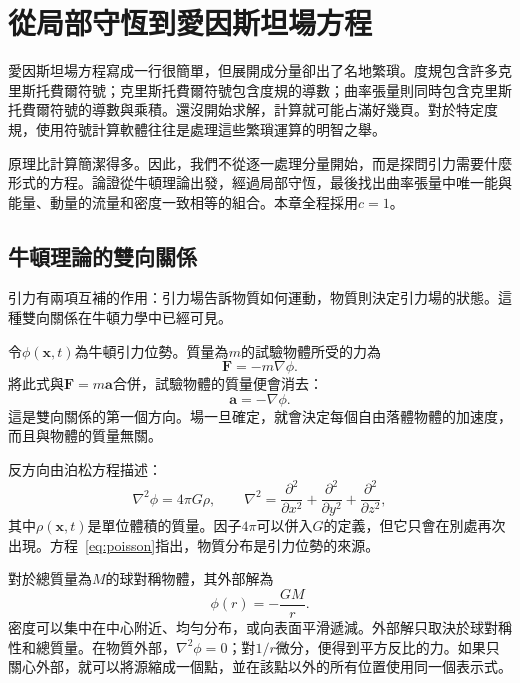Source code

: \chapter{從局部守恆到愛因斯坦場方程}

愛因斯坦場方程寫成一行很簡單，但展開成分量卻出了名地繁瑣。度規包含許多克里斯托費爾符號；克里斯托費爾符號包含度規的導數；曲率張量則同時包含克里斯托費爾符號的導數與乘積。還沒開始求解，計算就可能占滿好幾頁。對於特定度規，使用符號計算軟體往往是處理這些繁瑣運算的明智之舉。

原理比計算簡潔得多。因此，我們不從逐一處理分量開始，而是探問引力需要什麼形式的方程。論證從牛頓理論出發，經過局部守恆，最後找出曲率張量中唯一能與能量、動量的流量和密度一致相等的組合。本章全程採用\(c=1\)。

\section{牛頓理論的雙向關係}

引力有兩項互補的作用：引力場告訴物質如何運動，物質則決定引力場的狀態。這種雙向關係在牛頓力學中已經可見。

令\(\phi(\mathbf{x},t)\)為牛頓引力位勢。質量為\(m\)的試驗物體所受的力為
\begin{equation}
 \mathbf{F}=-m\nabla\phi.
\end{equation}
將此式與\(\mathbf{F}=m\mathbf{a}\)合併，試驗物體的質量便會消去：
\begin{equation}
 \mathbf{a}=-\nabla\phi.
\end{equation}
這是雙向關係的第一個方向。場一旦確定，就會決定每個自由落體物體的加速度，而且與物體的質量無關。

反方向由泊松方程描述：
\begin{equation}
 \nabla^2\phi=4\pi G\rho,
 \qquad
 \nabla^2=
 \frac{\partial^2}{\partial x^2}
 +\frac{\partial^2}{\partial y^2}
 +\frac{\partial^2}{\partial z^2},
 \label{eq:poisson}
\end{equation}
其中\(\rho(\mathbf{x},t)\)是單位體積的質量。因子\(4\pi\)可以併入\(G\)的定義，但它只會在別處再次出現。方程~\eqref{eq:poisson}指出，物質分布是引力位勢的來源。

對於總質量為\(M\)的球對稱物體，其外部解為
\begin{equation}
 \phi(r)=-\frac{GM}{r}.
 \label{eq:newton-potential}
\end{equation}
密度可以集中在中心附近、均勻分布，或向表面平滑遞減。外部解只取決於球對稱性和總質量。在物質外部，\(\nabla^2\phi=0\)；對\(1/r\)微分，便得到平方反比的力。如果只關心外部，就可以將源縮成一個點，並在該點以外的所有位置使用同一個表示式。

--

▸ WORK INSTRUCTION
Without the pictures, give back every record precisely as shown.

▸ ANSWER FOR THE TASK
Source code

: \chapter{從局部守恆到愛因斯坦場方程}

愛因斯坦場方程寫成一行很簡單，但展開成分量卻出了名地繁瑣。度規包含許多克里斯托費爾符號；克里斯托費爾符號包含度規的導數；曲率張量則同時包含克里斯托費爾符號的導數與乘積。還沒開始求解，計算就可能占滿好幾頁。對於特定度規，使用符號計算軟體往往是處理這些繁瑣運算的明智之舉。

原理比計算簡潔得多。因此，我們不從逐一處理分量開始，而是探問引力需要什麼形式的方程。論證從牛頓理論出發，經過局部守恆，最後找出曲率張量中唯一能與能量、動量的流量和密度一致相等的組合。本章全程採用\(c=1\)。

\section{牛頓理論的雙向關係}

引力有兩項互補的作用：引力場告訴物質如何運動，物質則決定引力場的狀態。這種雙向關係在牛頓力學中已經可見。

令\(\phi(\mathbf{x},t)\)為牛頓引力位勢。質量為\(m\)的試驗物體所受的力為
\begin{equation}
 \mathbf{F}=-m\nabla\phi.
\end{equation}
將此式與\(\mathbf{F}=m\mathbf{a}\)合併，試驗物體的質量便會消去：
\begin{equation}
 \mathbf{a}=-\nabla\phi.
\end{equation}
這是雙向關係的第一個方向。場一旦確定，就會決定每個自由落體物體的加速度，而且與物體的質量無關。

反方向由泊松方程描述：
\begin{equation}
 \nabla^2\phi=4\pi G\rho,
 \qquad
 \nabla^2=
 \frac{\partial^2}{\partial x^2}
 +\frac{\partial^2}{\partial y^2}
 +\frac{\partial^2}{\partial z^2},
 \label{eq:poisson}
\end{equation}
其中\(\rho(\mathbf{x},t)\)是單位體積的質量。因子\(4\pi\)可以併入\(G\)的定義，但它只會在別處再次出現。方程~\eqref{eq:poisson}指出，物質分布是引力位勢的來源。

對於總質量為\(M\)的球對稱物體，其外部解為
\begin{equation}
 \phi(r)=-\frac{GM}{r}.
 \label{eq:newton-potential}
\end{equation}
密度可以集中在中心附近、均勻分布，或向表面平滑遞減。外部解只取決於球對稱性和總質量。在物質外部，\(\nabla^2\phi=0\)；對\(1/r\)微分，便得到平方反比的力。如果只關心外部，就可以將源縮成一個點，並在該點以外的所有位置使用同一個表示式。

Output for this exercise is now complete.